Economic substance regulations were introduced in the UAE in April 2019 under Cabinet Resolution no. 31/2019. The UAE introduced the Economic Substance Regulations to honor its commitment as a member of the Organization for Economic Co-operation and Development (OECD) on harmful tax practices, an all-inclusive framework of OECD on Base Erosion and Profit Shifting (BEPS).
The purpose of the Regulations is to ensure that UAE entities undertaking certain activities report actual profits that are proportionate with the economic activity undertaken within the UAE.

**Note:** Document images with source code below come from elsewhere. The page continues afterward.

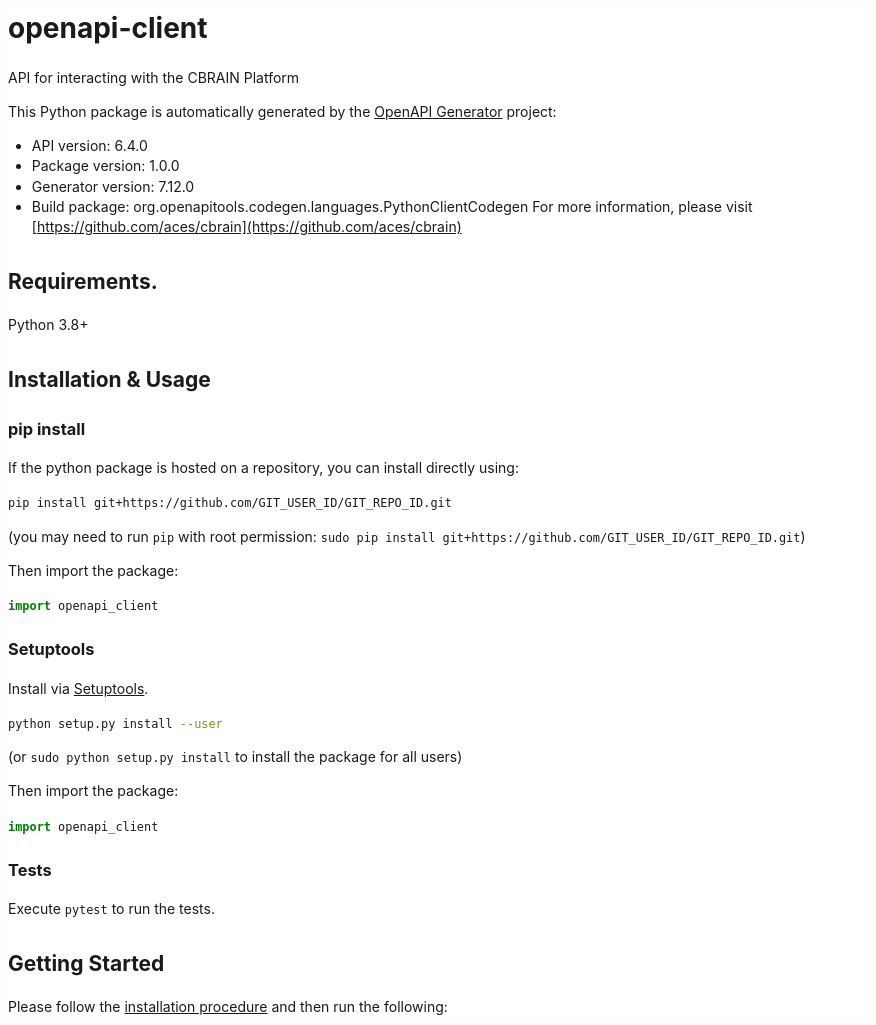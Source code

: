 # openapi-client
API for interacting with the CBRAIN Platform

This Python package is automatically generated by the [OpenAPI Generator](https://openapi-generator.tech) project:

- API version: 6.4.0
- Package version: 1.0.0
- Generator version: 7.12.0
- Build package: org.openapitools.codegen.languages.PythonClientCodegen
For more information, please visit [https://github.com/aces/cbrain](https://github.com/aces/cbrain)

## Requirements.

Python 3.8+

## Installation & Usage
### pip install

If the python package is hosted on a repository, you can install directly using:

```sh
pip install git+https://github.com/GIT_USER_ID/GIT_REPO_ID.git
```
(you may need to run `pip` with root permission: `sudo pip install git+https://github.com/GIT_USER_ID/GIT_REPO_ID.git`)

Then import the package:
```python
import openapi_client
```

### Setuptools

Install via [Setuptools](http://pypi.python.org/pypi/setuptools).

```sh
python setup.py install --user
```
(or `sudo python setup.py install` to install the package for all users)

Then import the package:
```python
import openapi_client
```

### Tests

Execute `pytest` to run the tests.

## Getting Started

Please follow the [installation procedure](#installation--usage) and then run the following:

The Regulations primarily apply to all legal entities onshore, offshore, and free zone companies that carry out a ‘Relevant Activity’. The Relevant Activities under the Economic Substance Regulations are listed as below:
- Banking Businesses
- Insurance Businesses
- Investment Fund Management Businesses
- Lease-Finance Businesses
- Headquarters Businesses
- Shipping Businesses
- Holding Company Businesses
- Intellectual Property Businesses
- Distribution and Service Centre Businesses
The provisions of the Regulations shall not apply to Companies in which the Federal Government of the UAE or the Government of any Emirate of the UAE, or any governmental authority or body or any of them has at least 51% direct or indirect ownership in their share capital. The regulations apply to all the entities starting from 1 January 2019 and need to start submitting to their respective regulatory authorities and prepare and submit to the same Regulatory Authority an economic substance declaration within 12 months from the end of their relevant financial year (e.g. 31 December 2020 for entities with a financial year ending 31 December 2019). DIFC entities are required to submit in the DIFC Client Portal.
The notification needs to be submitted to the relevant authority the business is licensed in, the requirements of this notification also depends on the respective licensing authority. Failure to abide by the regulations may result in hefty fines.